Collection entries
BEGIN

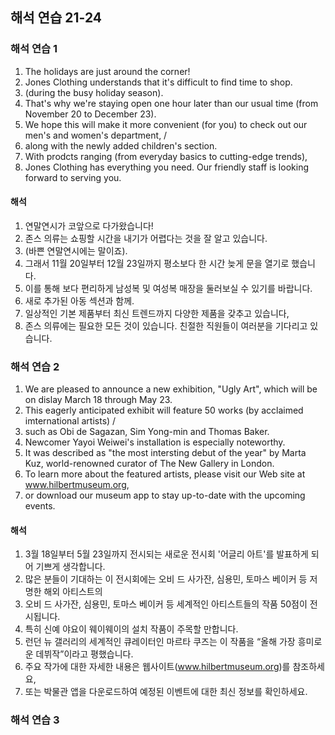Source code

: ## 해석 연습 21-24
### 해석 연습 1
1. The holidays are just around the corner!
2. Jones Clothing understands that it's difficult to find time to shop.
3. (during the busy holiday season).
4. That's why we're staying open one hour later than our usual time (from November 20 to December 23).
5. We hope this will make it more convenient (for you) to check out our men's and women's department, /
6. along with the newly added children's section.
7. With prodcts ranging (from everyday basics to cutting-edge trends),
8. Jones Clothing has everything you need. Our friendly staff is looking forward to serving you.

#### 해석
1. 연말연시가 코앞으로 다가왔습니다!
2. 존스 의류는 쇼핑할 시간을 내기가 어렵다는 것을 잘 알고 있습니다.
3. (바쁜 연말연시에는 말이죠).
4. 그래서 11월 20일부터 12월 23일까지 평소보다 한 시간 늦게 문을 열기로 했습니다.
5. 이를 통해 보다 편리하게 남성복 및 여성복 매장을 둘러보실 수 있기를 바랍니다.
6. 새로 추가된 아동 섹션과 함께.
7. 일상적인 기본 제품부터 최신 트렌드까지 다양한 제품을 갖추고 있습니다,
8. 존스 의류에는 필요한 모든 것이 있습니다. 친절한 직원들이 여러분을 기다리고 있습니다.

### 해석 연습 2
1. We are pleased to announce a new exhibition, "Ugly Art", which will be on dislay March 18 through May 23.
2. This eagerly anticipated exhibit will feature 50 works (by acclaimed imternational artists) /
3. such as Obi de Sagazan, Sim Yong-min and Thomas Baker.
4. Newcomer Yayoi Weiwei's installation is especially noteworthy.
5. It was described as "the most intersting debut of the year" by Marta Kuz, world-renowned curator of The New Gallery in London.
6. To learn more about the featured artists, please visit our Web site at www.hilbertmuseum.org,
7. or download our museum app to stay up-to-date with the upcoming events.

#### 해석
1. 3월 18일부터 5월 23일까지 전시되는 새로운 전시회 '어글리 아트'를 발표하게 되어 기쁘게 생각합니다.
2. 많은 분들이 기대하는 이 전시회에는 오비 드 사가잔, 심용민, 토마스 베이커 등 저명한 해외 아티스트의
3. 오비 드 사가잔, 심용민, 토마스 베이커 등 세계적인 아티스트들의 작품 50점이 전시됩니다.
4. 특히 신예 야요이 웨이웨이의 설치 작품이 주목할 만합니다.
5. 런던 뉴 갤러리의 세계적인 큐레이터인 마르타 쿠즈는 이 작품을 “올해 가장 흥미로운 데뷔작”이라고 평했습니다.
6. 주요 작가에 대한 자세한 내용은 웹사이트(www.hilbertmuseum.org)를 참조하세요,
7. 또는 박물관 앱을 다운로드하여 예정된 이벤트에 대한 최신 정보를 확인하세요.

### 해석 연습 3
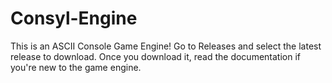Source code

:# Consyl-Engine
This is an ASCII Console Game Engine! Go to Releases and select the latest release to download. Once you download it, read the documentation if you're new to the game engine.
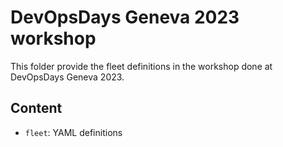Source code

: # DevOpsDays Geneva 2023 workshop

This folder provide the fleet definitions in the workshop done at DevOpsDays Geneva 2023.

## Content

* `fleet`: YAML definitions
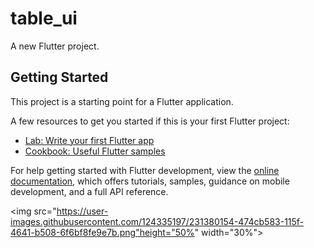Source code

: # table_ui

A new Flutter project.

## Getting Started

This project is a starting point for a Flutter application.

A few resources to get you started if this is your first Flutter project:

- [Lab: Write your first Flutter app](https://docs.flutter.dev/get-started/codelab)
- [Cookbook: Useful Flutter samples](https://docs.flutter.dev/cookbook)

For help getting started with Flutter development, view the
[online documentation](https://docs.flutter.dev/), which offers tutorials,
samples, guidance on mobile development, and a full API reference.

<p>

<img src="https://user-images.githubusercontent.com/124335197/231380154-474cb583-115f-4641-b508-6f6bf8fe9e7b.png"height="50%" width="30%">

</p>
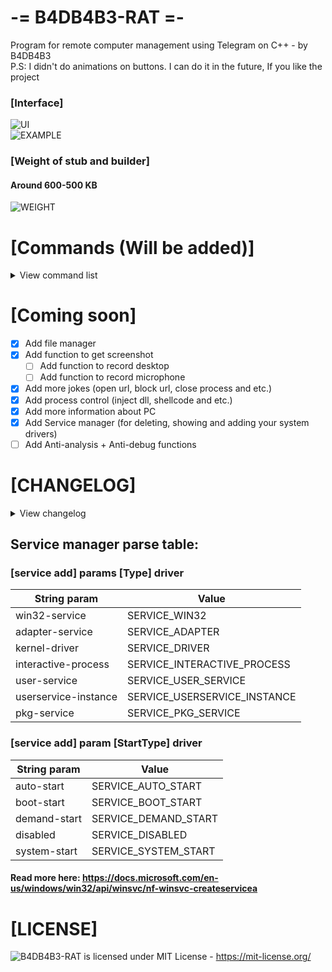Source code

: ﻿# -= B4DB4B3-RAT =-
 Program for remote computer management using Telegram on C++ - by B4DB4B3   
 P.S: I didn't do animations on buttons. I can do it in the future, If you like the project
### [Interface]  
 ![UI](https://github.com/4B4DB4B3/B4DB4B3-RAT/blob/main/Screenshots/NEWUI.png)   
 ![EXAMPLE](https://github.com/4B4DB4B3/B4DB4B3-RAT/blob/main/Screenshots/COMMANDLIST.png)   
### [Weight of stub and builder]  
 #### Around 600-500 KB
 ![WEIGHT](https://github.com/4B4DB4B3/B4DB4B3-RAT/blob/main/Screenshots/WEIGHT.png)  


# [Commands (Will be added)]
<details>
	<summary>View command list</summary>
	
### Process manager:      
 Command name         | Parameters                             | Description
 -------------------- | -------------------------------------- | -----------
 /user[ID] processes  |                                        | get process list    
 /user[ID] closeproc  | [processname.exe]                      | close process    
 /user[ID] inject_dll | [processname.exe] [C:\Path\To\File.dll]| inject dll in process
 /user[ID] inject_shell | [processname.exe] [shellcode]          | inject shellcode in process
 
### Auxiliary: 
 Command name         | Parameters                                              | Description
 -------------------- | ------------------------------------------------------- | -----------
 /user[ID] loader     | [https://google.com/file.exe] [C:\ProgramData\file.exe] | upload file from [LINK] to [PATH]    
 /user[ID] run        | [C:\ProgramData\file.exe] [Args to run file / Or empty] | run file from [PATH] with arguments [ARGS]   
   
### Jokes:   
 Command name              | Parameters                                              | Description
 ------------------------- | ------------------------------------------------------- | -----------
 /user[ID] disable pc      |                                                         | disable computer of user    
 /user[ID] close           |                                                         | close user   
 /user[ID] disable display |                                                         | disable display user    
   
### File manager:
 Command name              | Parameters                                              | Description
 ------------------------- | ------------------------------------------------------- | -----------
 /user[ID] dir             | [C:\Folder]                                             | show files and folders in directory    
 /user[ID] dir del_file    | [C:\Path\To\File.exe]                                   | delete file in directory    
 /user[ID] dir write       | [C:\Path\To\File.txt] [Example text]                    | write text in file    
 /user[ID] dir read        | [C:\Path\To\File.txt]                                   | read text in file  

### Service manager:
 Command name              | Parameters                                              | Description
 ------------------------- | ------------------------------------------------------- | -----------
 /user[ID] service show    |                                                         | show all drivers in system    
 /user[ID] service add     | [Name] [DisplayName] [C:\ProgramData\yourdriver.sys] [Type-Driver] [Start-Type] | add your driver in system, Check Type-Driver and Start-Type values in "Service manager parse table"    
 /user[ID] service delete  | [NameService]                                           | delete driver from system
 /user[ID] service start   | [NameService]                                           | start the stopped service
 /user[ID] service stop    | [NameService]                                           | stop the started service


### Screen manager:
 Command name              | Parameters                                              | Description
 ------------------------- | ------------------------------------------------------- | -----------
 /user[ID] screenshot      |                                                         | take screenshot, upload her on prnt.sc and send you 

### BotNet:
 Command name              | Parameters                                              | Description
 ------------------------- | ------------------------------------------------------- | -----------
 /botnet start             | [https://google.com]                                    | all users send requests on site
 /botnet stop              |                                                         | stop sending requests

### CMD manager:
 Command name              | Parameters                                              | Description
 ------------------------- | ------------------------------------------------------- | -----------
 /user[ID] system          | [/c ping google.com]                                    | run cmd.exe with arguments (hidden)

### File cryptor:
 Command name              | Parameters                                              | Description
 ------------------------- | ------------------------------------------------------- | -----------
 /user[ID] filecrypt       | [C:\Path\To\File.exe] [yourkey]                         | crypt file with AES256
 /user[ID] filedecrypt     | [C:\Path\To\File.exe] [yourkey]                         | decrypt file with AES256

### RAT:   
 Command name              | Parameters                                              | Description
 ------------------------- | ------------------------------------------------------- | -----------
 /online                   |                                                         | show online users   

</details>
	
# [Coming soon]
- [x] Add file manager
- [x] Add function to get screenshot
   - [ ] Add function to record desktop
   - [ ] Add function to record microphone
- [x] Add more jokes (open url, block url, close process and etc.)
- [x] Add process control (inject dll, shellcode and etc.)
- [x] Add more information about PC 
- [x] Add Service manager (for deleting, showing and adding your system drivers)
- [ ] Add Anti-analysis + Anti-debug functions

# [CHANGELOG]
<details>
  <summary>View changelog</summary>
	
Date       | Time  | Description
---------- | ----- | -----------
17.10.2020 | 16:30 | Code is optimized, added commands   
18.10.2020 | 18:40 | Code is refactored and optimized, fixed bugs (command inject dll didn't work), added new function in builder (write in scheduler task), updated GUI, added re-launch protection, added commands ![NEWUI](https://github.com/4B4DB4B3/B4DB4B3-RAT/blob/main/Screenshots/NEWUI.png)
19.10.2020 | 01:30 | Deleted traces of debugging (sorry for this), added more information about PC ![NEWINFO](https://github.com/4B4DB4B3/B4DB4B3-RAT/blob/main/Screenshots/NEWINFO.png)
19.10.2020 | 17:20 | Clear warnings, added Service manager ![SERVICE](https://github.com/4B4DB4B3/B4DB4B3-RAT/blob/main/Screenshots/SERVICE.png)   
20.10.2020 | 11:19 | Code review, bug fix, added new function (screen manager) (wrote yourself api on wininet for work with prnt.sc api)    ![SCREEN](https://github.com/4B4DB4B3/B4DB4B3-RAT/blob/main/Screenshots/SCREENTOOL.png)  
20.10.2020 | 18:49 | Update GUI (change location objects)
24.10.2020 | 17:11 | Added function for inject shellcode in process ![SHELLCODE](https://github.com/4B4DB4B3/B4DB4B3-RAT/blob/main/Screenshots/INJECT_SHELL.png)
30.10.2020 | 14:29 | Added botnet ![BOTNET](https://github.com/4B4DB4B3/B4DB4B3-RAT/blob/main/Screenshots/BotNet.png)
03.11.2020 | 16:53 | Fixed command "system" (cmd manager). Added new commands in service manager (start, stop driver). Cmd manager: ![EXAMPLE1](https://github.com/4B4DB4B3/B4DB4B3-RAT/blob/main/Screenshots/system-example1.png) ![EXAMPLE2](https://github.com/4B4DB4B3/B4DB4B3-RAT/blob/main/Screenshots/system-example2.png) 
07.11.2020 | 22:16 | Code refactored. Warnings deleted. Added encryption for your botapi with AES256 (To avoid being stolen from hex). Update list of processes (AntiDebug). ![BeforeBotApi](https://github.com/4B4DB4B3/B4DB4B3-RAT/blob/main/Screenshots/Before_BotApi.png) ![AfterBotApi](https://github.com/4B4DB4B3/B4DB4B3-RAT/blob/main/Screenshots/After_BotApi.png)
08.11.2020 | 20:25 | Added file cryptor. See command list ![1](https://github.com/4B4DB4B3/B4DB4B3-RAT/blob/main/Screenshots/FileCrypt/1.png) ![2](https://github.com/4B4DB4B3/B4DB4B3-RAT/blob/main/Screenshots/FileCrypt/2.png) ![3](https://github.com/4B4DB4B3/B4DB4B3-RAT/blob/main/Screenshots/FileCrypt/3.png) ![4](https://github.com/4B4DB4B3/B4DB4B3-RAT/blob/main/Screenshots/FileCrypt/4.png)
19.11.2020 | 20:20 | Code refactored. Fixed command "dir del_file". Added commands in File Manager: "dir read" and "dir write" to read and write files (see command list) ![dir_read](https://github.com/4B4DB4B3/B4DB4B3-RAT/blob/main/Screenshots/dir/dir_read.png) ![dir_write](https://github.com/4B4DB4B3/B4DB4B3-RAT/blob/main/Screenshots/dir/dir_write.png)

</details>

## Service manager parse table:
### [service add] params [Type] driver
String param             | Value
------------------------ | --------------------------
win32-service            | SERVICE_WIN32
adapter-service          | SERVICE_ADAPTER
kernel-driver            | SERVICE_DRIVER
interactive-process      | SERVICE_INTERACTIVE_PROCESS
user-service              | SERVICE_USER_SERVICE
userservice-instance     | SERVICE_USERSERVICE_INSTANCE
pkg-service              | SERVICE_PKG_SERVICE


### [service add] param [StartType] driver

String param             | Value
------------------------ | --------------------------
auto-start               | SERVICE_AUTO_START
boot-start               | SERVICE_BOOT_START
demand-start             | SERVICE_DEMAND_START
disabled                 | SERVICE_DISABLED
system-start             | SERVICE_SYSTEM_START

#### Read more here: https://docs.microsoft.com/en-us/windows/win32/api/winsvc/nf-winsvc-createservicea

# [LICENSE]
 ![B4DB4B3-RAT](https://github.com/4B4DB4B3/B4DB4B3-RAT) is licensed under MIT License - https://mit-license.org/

END
BEGIN

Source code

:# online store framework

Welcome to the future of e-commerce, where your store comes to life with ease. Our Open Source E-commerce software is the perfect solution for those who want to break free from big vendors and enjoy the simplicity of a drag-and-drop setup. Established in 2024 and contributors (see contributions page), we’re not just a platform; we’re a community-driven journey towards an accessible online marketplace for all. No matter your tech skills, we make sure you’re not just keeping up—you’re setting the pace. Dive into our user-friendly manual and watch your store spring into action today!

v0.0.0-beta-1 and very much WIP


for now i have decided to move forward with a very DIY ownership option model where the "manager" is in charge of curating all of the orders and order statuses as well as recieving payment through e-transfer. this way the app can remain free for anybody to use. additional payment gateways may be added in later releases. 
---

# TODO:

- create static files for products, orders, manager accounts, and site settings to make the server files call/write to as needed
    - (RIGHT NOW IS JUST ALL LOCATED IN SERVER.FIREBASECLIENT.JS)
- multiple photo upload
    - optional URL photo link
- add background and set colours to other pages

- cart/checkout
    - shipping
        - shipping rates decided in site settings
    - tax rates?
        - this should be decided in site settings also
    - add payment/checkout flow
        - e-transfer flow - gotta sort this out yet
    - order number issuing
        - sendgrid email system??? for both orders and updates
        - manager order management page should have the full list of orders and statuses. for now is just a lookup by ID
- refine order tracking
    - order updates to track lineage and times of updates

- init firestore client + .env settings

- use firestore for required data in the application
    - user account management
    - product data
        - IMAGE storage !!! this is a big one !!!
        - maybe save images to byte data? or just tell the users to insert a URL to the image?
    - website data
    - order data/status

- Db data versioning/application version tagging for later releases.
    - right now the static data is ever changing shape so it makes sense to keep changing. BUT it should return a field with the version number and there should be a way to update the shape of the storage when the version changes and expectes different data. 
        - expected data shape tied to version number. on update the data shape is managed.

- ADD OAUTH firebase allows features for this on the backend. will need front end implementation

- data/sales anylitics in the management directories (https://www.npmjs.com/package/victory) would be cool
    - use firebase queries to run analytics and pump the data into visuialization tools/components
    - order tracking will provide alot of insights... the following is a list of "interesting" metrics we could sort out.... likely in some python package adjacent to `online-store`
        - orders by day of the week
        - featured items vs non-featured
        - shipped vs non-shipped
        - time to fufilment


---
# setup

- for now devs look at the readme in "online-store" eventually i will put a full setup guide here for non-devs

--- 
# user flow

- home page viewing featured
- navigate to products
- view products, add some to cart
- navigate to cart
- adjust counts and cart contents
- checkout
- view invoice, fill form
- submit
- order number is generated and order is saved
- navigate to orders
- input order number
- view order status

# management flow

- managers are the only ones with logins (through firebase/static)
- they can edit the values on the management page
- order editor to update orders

END
BEGIN

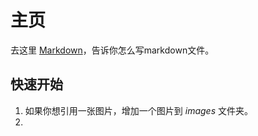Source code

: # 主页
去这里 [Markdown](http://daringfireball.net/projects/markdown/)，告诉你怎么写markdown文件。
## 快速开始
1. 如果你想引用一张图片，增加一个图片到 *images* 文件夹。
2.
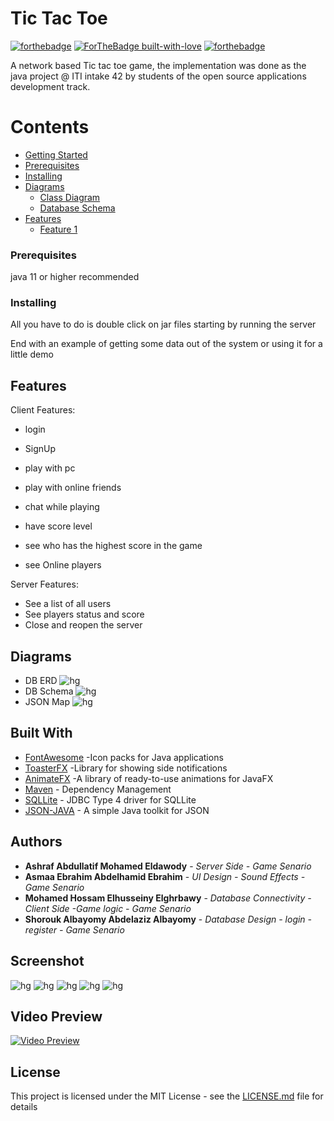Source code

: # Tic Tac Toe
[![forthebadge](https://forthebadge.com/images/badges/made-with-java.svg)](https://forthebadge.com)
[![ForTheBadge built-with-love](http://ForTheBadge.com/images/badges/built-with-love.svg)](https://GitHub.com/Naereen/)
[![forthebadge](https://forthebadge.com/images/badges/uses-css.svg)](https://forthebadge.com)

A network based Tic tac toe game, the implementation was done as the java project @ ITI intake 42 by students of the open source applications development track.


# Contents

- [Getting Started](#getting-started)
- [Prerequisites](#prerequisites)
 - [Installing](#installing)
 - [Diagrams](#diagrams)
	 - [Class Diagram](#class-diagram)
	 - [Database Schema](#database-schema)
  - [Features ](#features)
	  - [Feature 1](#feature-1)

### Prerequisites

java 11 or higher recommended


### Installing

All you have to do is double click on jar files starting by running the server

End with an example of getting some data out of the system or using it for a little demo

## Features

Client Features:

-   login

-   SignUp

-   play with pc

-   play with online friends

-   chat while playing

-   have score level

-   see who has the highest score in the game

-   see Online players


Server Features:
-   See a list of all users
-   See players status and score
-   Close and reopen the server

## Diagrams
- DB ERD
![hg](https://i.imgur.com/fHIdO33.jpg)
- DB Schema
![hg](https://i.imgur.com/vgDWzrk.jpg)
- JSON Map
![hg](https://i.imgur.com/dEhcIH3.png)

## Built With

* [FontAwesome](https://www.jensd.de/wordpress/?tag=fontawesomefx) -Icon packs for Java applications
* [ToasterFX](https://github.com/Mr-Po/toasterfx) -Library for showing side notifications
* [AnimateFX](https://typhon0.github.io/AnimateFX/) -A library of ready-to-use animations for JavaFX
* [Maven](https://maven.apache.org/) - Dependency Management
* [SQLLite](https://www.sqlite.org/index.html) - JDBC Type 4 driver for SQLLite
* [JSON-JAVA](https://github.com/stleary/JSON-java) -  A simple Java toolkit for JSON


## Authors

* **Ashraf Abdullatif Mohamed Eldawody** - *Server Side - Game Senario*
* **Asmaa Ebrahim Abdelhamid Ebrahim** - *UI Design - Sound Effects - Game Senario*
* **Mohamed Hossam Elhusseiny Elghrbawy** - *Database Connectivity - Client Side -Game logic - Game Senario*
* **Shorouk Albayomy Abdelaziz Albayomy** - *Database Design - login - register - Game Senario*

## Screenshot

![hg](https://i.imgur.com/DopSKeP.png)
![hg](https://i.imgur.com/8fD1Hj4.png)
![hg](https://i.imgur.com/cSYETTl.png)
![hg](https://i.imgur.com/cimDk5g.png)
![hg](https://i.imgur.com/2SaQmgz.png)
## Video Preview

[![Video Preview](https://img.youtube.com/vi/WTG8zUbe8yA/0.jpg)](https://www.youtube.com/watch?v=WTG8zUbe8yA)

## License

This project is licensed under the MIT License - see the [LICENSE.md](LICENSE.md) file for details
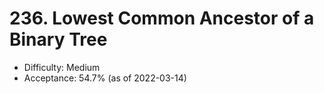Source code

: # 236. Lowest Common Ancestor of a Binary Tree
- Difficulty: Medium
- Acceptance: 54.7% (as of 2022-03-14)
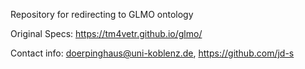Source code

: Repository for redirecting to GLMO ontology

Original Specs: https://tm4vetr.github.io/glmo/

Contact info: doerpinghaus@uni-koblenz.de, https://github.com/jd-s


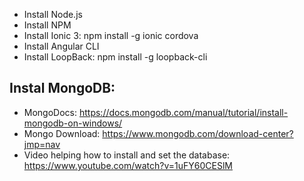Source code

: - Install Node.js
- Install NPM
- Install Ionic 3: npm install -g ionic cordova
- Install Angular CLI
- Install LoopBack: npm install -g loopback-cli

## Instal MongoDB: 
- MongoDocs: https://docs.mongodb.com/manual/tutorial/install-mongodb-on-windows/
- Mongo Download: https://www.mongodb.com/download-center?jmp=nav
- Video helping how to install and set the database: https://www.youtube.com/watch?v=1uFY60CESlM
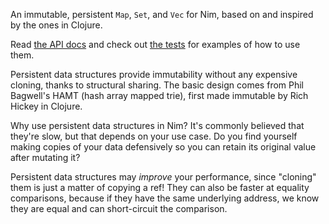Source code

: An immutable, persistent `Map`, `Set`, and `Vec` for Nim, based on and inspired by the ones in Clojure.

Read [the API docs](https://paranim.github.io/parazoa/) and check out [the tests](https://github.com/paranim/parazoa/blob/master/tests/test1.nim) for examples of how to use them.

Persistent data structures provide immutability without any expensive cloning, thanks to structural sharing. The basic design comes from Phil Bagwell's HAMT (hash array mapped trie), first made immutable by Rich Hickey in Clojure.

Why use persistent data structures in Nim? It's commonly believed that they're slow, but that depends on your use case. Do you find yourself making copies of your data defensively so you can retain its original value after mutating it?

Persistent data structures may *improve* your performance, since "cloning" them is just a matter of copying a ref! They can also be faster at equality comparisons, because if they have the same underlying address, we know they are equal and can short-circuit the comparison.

END

**TASK STATEMENT**
The answer must be all the lines above that hold the word "Senario".

**OUTPUT OF THE EXERCISE**
* **Ashraf Abdullatif Mohamed Eldawody** - *Server Side - Game Senario*
* **Asmaa Ebrahim Abdelhamid Ebrahim** - *UI Design - Sound Effects - Game Senario*
* **Mohamed Hossam Elhusseiny Elghrbawy** - *Database Connectivity - Client Side -Game logic - Game Senario*
* **Shorouk Albayomy Abdelaziz Albayomy** - *Database Design - login - register - Game Senario*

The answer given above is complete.